● **Task requirements**: Exact copy, no pictures: output all the records that follow.

Collected data
--- START ---

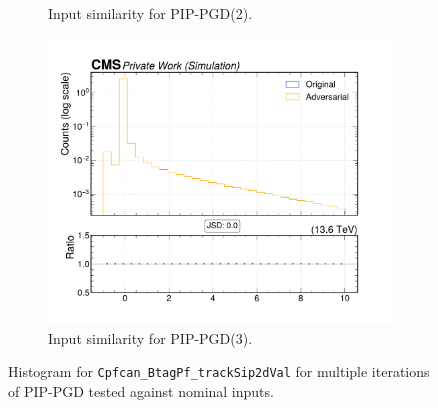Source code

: \begin{figure}[htbp]
\begin{subfigure}[t]{0.32\textwidth}
    \caption*{Input similarity for PIP-PGD(2).}
  \end{subfigure}\hfill
  \begin{subfigure}[t]{0.32\textwidth}
    \includegraphics[width=\linewidth]{media/output/features/compare/combined_it_3/cmp_cpf_arr_Cpfcan_BtagPf_trackSip2dVal.pdf}
    \caption*{Input similarity for PIP-PGD(3).}
  \end{subfigure}

  \caption*{Histogram for \texttt{Cpfcan\_BtagPf\_trackSip2dVal} for multiple iterations of PIP-PGD tested against nominal inputs.}
  \label{fig:combined_input_Cpfcan_BtagPf_trackSip2dVal}
\end{figure}

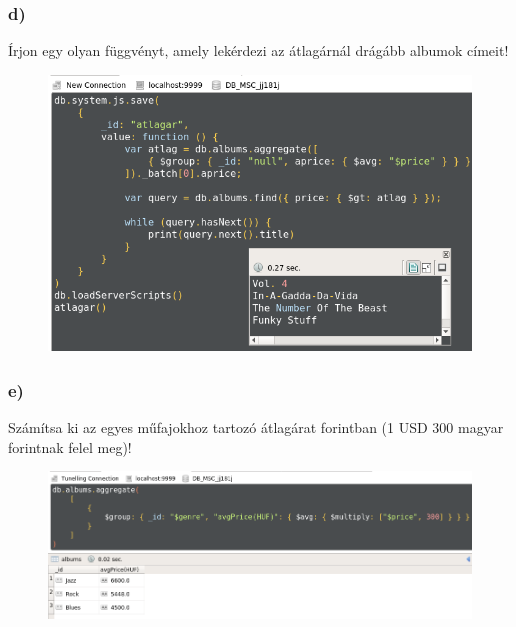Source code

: \documentclass[a4paper, 12pt]{article}
\begin{document}
\subsubsection*{d)}
Írjon egy olyan függvényt, amely lekérdezi az átlagárnál drágább albumok címeit!
\begin{figure}[!hb]
	\centering
	\includegraphics[scale = 0.65]{images/2_d1.png}
	\label{fig:2_d1}
\end{figure}
\clearpage
\subsubsection*{e)}
Számítsa ki az egyes műfajokhoz tartozó átlagárat forintban (1 USD 300 magyar forintnak felel meg)!
\begin{figure}[!hb]
	\centering
	\includegraphics[scale = 0.5]{images/2_e1.png}
	\label{fig:2_e1}
\end{figure}
\end{document}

--- END ---

● **Worked solution**:
Source code

: \begin{figure}[htbp]
\begin{subfigure}[t]{0.32\textwidth}
    \caption*{Input similarity for PIP-PGD(2).}
  \end{subfigure}\hfill
  \begin{subfigure}[t]{0.32\textwidth}
    \includegraphics[width=\linewidth]{media/output/features/compare/combined_it_3/cmp_cpf_arr_Cpfcan_BtagPf_trackSip2dVal.pdf}
    \caption*{Input similarity for PIP-PGD(3).}
  \end{subfigure}

  \caption*{Histogram for \texttt{Cpfcan\_BtagPf\_trackSip2dVal} for multiple iterations of PIP-PGD tested against nominal inputs.}
  \label{fig:combined_input_Cpfcan_BtagPf_trackSip2dVal}
\end{figure}

Source code

: \documentclass[a4paper, 12pt]{article}
\begin{document}
\subsubsection*{d)}
Írjon egy olyan függvényt, amely lekérdezi az átlagárnál drágább albumok címeit!
\begin{figure}[!hb]
	\centering
	\includegraphics[scale = 0.65]{images/2_d1.png}
	\label{fig:2_d1}
\end{figure}
\clearpage
\subsubsection*{e)}
Számítsa ki az egyes műfajokhoz tartozó átlagárat forintban (1 USD 300 magyar forintnak felel meg)!
\begin{figure}[!hb]
	\centering
	\includegraphics[scale = 0.5]{images/2_e1.png}
	\label{fig:2_e1}
\end{figure}
\end{document}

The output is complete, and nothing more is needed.